Stunt Race FX (or as it was known in Japan, Wild Trax) was yet another collaboration between Nintendo of Japan and British game developer Argonaut Software, following the Game Boy game X (yes, it's just called "X") and Star Fox/Star Wing for Super Nintendo/Super Famicom. You could say Stunt Race FX is a companion game to Star Fox as both games were developed with the Super FX chip which created polygonal graphics. Even several sounds and graphics seem like they were ripped directly from Star Fox. For Nintendo, Stunt Race FX was a more experimental title on the "B" or "C" priority list. The game didn't have the glamour of being a console launch title like F-Zero had, it didn't have the marquee value of Mario Kart, it didn't even have the generic consumer appeal of Top Gear. It existed in its own vacuum. Let's take a look at Stunt Race FX and ponder why it never took off.


Stunt Race FX has our goofily designed vehicles burn rubber for that coveted checkered flag all the while performing wacky stunts. I've always loved the designs for the vehicles and the tracks. They're all quirky and fun. We got the Formula One racer, the Coupe, the Monster Truck and the Motorcycle.
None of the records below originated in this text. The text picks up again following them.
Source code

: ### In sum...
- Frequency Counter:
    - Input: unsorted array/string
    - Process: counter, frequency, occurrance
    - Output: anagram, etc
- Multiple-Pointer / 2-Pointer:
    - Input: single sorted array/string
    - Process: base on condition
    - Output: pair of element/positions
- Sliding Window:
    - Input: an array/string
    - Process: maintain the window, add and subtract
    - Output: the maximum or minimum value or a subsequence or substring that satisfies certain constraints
If anthropomorphic cars seem trite, remember, this is before Pixar's Cars and even the Chevron Cars series of advertisements. Argonaut Software ahead of the curve. The polygon graphics allow for a feeling of elevation, bumps, and grooves that didn't really exist among Stunt Race FX's peers or predecessors. Since this was before analog controls, oversteering with the shoulder buttons in conjunction with the d-pad offers you tighter and looser turns. It's a good thing that developers gave us this option because the physics and handling of the game don't hold up.
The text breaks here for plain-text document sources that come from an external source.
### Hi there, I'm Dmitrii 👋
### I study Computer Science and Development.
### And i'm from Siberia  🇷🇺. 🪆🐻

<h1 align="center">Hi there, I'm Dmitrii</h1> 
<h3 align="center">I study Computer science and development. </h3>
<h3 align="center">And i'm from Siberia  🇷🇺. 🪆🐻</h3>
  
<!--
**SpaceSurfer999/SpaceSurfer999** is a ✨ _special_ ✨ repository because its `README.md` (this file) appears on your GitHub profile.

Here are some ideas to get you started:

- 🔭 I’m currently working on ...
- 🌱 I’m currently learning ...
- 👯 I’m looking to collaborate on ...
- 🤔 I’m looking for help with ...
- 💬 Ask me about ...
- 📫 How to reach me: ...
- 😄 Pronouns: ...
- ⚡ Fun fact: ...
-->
As much as I like Stunt Race FX for its charm, it's a pretty flawed game. One thing that irks me when I boot up the game these days, is how damn big and intrusive the HUD is. It takes up about one third the entire screen. If you've ever played Star Fox, as much of a landmark that game was, that game has issues with stability and handling. That lack of stability is evident in Stunt Race FX and as a result, has aged the game terribly.

Besides the controls, the most important component of a racing game, for me is the illusion of speed. In the classic racing games, it's an illusion created by backgrounds, foregrounds, sprite rotations... all that fun stuff. The poor framerate and stability of Stunt Race FX, unfortunately, shatters this illusion of speed. Just like there are some fanmade patches to fix the framerate of Star Fox, I can't help but feel that Stunt Race FX needs some extra-circular work in order to make it shine.

Despite selling over a million units internationally, Stunt Race FX seems to have been lost in the shuffle. Nintendo doesn't even give them game token references like they do their other series and it hasn't ever been re-released. Even as 16-bit games have become ludicrously expensive, the game has no real value because nobody really wants it. If we're looking for a Nintendo game with quirky vehicles an emphasis on stunts, consider the closest thing Stunt Race FX has to a successor would be ExciteBots: Trick Racing for the Wii. If there was ever a game that could benefit from being remade or revised, it would be Stunt Race FX.

Stunt Race FX is fairly common and it shouldn't wreck your wallet picking up a copy.


You know, come to think of it, I like the name Wild Trax better than Stunt Race FX. Verily, verily I say.